Monday, June 23, 2014

The Mouse Never Stops

Now with synergistic Add On.



The Disney animated feature that could.



Frozen took in another $3.6M in Japan over the weekend to take its box office tally in the nation to $233.3M.

The Disney film has now been the box office leader in Japan for 15 weeks in a row as its warm response continues to shock analysts.

Frozen's $1.259B worldwide gross places it 5th all-time with Harry Potter and the Deathly Hallows Part 2 within striking distance at #4.


All I can say is, my face has fallen atop the floor.



Add On: But it shouldn't, since Disney has long been built of inter-locking pieces that reinforce each other:



... [The Disney] ecosystem is amazing. Second, the opportunities for strong growth going decades into the future exists. The Shanghai theme park and Star Wars franchises are simply two of the more high profile examples of the sort of thing to expect over and over from Disney in the future. ...

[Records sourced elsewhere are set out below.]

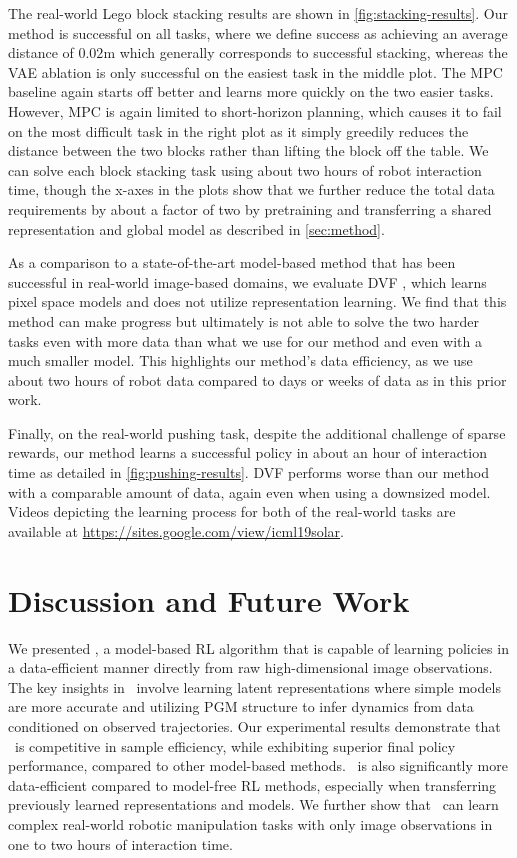 The real-world Lego block stacking results are shown in \autoref{fig:stacking-results}. Our method is successful on all tasks, where we define success as achieving an average distance of $0.02$m which generally corresponds to successful stacking, whereas the VAE ablation is only successful on the easiest task in the middle plot. The MPC baseline again starts off better and learns more quickly on the two easier tasks. However, MPC is again limited to short-horizon planning, which causes it to fail on the most difficult task in the right plot as it simply greedily reduces the distance between the two blocks rather than lifting the block off the table. We can solve each block stacking task using about two hours of robot interaction time, though the x-axes in the plots show that we further reduce the total data requirements by about a factor of two by pretraining and transferring a shared representation and global model as described in \autoref{sec:method}.

As a comparison to a state-of-the-art model-based method that has been successful in real-world image-based domains, we evaluate DVF \citep{vf}, which learns pixel space models and does not utilize representation learning. We find that this method can make progress but ultimately is not able to solve the two harder tasks even with more data than what we use for our method and even with a much smaller model. This highlights our method's data efficiency, as we use about two hours of robot data compared to days or weeks of data as in this prior work.

Finally, on the real-world pushing task, despite the additional challenge of sparse rewards, our method learns a successful policy in about an hour of interaction time as detailed in \autoref{fig:pushing-results}. DVF performs worse than our method with a comparable amount of data, again even when using a downsized model. Videos depicting the learning process for both of the real-world tasks are available at \mbox{\footnotesize{\url{https://sites.google.com/view/icml19solar}}.}


\section{Discussion and Future Work}
\label{sec:discussion}

We presented \metabbr, a model-based RL algorithm that is capable of learning policies in a data-efficient manner directly from raw high-dimensional image observations. The key insights in \metabbr\ involve learning latent representations where simple models are more accurate and utilizing PGM structure to infer dynamics from data conditioned on observed trajectories. Our experimental results demonstrate that \metabbr\ is competitive in sample efficiency, while exhibiting superior final policy performance, compared to other model-based methods. \metabbr\ is also significantly more data-efficient compared to model-free RL methods, especially when transferring previously learned representations and models. We further show that \metabbr\ can learn complex real-world robotic manipulation tasks with only image observations in one to two hours of interaction time.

Even since I was a little kid watching Anette and the other Mouseketeers dance their hearts on the teevee, I was kind of aware that walt Disney Productions had a lot of moving parts.



The Disneyland shows about Davey Crockett sold a lot of 45 rpm records and coonskin caps. The Mickey Mouse Club (also the nighttime show) tirelessly plugged Disney theatrical releases and cartoons. And sold a lot of Mouseketeer caps.

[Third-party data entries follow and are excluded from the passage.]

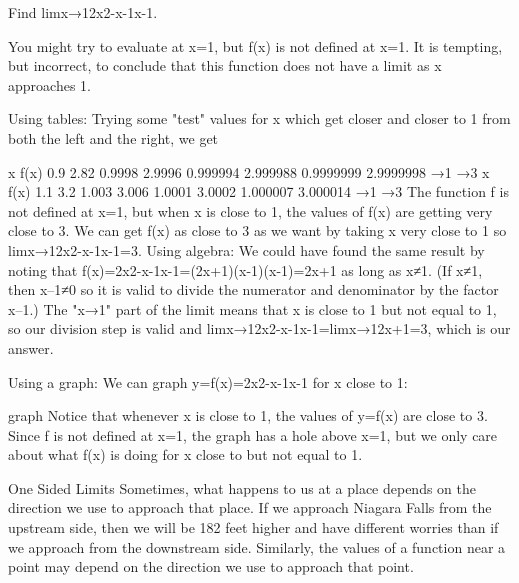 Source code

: \begin{example}
Find limx→12x2-x-1x-1.

\begin{solution} You might try to evaluate at x=1, but f(x) is not defined at x=1. It is tempting, but incorrect, to conclude that this function does not have a limit as x approaches 1.

Using tables: Trying some "test" values for x which get closer and closer to 1 from both the left and the right, we get

x	f(x)	0.9	2.82	0.9998	2.9996	0.999994	2.999988	0.9999999	2.9999998	→1	→3 x	f(x)	1.1	3.2	1.003	3.006	1.0001	3.0002	1.000007	3.000014	→1	→3
The function f is not defined at x=1, but when x is close to 1, the values of f(x) are getting very close to 3. We can get f(x) as close to 3 as we want by taking x very close to 1 so
limx→12x2-x-1x-1=3.
Using algebra: We could have found the same result by noting that
f(x)=2x2-x-1x-1=(2x+1)(x-1)(x-1)=2x+1
as long as x≠1. (If x≠1, then x–1≠0 so it is valid to divide the numerator and denominator by the factor x–1.) The "x→1" part of the limit means that x is close to 1 but not equal to 1, so our division step is valid and
limx→12x2-x-1x-1=limx→12x+1=3,
which is our answer.

Using a graph: We can graph y=f(x)=2x2-x-1x-1 for x close to 1:

graph
Notice that whenever x is close to 1, the values of y=f(x) are close to 3. Since f is not defined at x=1, the graph has a hole above x=1, but we only care about what f(x) is doing for x close to but not equal to 1.
\end{solution}\end{example}
One Sided Limits
Sometimes, what happens to us at a place depends on the direction we use to approach that place. If we approach Niagara Falls from the upstream side, then we will be 182 feet higher and have different worries than if we approach from the downstream side. Similarly, the values of a function near a point may depend on the direction we use to approach that point.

The big amusement park in Anaheim built a lot of its rides and exhibits around the animated features. Which (in those ancient days) were recycled into theaters every seven years.

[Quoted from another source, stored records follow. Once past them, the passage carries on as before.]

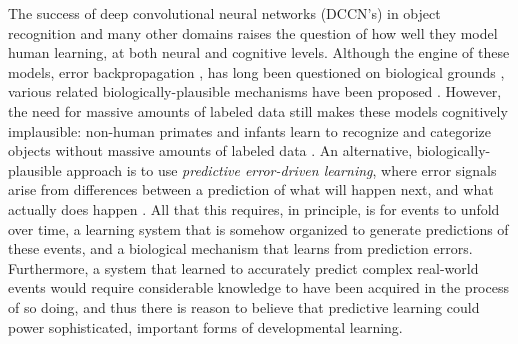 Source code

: \documentclass[12pt,twoside]{article}
\newif\myifpdf
\begin{document}
The success of deep convolutional neural networks (DCCN's) \cite{KrizhevskySutskeverHinton12,LeCunBengioHinton15,Schmidhuber15a} in object recognition and many other domains raises the question of how well they model human learning, at both neural and cognitive levels.  Although the engine of these models, error backpropagation \cite{RumelhartHintonWilliams86}, has long been questioned on biological grounds \cite{Crick89}, various related biologically-plausible mechanisms have been proposed \cite{OReilly96,XieSeung03,BengioMesnardFischerEtAl17}.  However, the need for massive amounts of labeled data still makes these models cognitively implausible: non-human primates and infants learn to recognize and categorize objects without 
massive amounts of labeled data \cite{LakeUllmanTenenbaumEtAl17}.  An alternative, biologically-plausible approach is to use {\em predictive error-driven learning}, where error signals arise from differences between a prediction of what will happen next, and what actually does happen \cite{Elman90,ElmanBatesKarmiloff-SmithEtAl96}.  All that this requires, in principle, is for events to unfold over time, a learning system that is somehow organized to generate predictions of these events, and a biological mechanism that learns from prediction errors. Furthermore, a system that learned to accurately predict complex real-world events would require considerable knowledge to have been acquired in the process of so doing, and thus there is reason to believe that predictive learning could power sophisticated, important forms of developmental learning.

\end{document}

Smart. And certaintly forward-looking. At a time when most movie companies didn't look beyond the next quarter of profits and losses.



Understand that Diz Co. was cross-promoting and plunging into new media (then known as "television") before any other movie studios were doing it. The corporation got into amusement parks decades before other entertainment conglomerate ventured into that pool. In the seventies and eighties, when its movie operations withered on the vine, Disneyland and Disneyworld did a lot to keep Diz Co. afloat.



That fact that, today, it has morphed into the Berkshire-Hathaway of entertainment conglomerates shouldn't take away from the fact that in building a healthy corporate "ecosystem", Disney was there first.